Disenchantment isn't the only reason that voters have for staying away from the polls, an UdeM study finds.
Are voters in new democracies so disenchanted with the political process that more and more are staying away from the polls?
To democracy watchers, the examples are legion. In the space of only a generation, many countries that went from one-party rule to free elections saw voter turnout decline dramatically, by double digits. In Romania, for instance, turnout dropped by 47 percentage points between 1990 (the founding election) and 2010. In South Korea, turnout dropped by 30 points from 1988 to 2008. In El Salvador, it fell 29 points between 1982 and 2002. In Portugal, it was down 18 points between 1975 and 1995.
Filip Kostelka has come up with some surprising explanations. As part of his post-doctoral research in political science at Université de Montréal, the Czech-born polyglot did an exhaustive study of legislative elections in all 91 democracies that were born around the world from 1939 to 2015. He found that in half of them, there was a substantial decline in voter turnout. But what actually caused people to stay home depended on what country they lived in and how democratization had happened there.
When it was led by a strong opposition in a country where there was also high voter turnout under dictatorship, voting in the founding election was massive at first, setting a benchmark from which every subsequent turnout will inevitably be a decline. In most other new democracies, such as those where the regime change occurred at the discretion of the authoritarian regime, voter turnout was no different than in established democracies, where rates have been mildly declining since the 1970s.
All this is good news for democracy, Kostelka believes, since it means that it's not the exposure to the democratic practice itself that makes voters stay away from the polls, but rather a host of other, widely varying factors.
The ideal of democracy
"We should be very careful when we interpret declines in voter turnout; it doesn't necessarily mean that people are dissatisfied," said Kostelka, 33, whose findings were published in July in the American Political Science Review. "When voters cease to participate, it's not because they are getting disenchanted with the ideal of democracy as a form of government. That's something you hear a lot from commentators and pundits, but it's a misconception; they're really mistaken."
Kostelka is himself a product of several democracies. As a Czech, he was born under Communism but raised under its first post-communist president, Vaclav Havel. As a Canadian resident, he coordinated the UdeM political science department's Making Electoral Democracy Work project under Professor André Blais. As a European scholar, he is an associate researcher in European studies at the prestigious Institut de sciences politiques (Sciences Po), in Paris, and this September took up a new post as a postdoctoral fellow at the University of Barcelona.
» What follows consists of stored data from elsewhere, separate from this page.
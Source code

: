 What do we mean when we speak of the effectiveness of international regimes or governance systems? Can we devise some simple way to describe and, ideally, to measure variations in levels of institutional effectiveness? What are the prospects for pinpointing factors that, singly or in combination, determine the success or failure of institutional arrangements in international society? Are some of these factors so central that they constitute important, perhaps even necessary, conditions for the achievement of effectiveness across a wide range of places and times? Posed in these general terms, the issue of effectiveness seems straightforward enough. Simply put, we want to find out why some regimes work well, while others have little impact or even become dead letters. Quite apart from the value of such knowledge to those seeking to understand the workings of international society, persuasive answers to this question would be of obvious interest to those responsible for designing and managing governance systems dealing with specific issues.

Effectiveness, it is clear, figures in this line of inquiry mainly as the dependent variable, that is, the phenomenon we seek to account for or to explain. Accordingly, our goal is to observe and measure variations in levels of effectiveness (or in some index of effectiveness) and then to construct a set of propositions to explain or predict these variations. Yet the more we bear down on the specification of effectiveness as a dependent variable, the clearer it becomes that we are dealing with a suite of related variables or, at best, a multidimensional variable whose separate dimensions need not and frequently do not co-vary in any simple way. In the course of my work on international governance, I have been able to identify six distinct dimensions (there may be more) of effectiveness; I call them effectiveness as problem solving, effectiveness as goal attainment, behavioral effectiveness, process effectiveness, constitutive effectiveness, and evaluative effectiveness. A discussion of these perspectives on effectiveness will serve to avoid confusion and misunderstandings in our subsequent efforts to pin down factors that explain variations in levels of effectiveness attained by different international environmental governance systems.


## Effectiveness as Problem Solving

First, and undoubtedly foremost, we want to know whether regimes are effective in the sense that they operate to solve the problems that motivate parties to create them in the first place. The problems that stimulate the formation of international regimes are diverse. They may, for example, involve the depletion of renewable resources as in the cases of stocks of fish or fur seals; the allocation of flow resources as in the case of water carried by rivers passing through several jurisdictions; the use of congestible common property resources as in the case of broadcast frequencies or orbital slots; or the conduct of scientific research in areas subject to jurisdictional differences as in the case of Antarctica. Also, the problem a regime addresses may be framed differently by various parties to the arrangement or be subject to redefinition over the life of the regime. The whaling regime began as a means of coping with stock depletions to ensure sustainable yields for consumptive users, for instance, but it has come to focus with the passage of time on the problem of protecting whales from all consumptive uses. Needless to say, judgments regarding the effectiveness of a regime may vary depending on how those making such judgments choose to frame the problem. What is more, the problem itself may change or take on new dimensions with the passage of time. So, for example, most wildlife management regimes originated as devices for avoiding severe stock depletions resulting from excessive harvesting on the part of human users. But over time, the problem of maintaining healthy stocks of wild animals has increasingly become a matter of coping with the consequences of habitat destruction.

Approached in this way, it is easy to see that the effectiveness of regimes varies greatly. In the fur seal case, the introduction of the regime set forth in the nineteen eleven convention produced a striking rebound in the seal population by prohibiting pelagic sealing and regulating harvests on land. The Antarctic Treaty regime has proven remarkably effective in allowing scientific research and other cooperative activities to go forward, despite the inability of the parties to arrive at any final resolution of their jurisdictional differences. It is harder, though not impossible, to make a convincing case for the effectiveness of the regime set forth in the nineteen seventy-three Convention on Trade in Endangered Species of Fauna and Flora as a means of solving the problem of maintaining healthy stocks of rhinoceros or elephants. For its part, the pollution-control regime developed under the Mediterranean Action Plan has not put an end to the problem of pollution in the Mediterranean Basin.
In his new study – the most comprehensive empirical analysis to date of voter turnout dynamics through the 20th century – Kostelka observed wide differences in how voting works between nations. Even though Spain and Portugal, for instance, both emerged from dictatorship in 1970s, turnout in Spain has decreased by only about 3 percentage points, seven times less than in Portugal. In Spain, the democratization process was tightly controlled by the country's authoritarian regime, whereas in Portugal it was driven by the democratic opposition, leading to massive voter turnout in the founding election.
Kostelka’s study also confirms a number of findings from previous research. In countries such as Romania where the president is directly elected in a separately-held election, voters often don't put as much stock in legislative elections and don't turn out to vote in as large numbers. Turnout can also be low in places like Hungary or Serbia where there's currently very little competition between political parties, where the number-one party is much stronger than the opposition. Conversely, turnout tends to be higher in places like Belgium or Australia where voting is compulsory and strictly enforced.
Emigration makes a difference
Post-communist countries appear to be a special case. There has been some residual voter decline in many of them that is not accounted for by the democratization context or by the global trend of decreased voting. One of the reasons may be emigration: many people eligible to vote in ex-communist countries, where voter registration is automatic, have actually moved to the West. Once there, they do not participate in elections back home, in their country of origin.
Overall, exceptionally steep declines in voter turnout in new democracies "appear to be almost entirely a function of what happens before and during regime change, not what happens afterwards," Kostelka concludes in his study.
"It is true that since the 1970s, voter turnout declines have become more frequent ... Nevertheless, this is a tendency that new democracies share with established democracies."
About this study
"Does democratic consolidation lead to a decline in voter turnout? Global evidence since 1939," by Filip Kostelka, was published in the American Political Science Review on July 11, 2017. doi: 10.1017/S0003055417000259.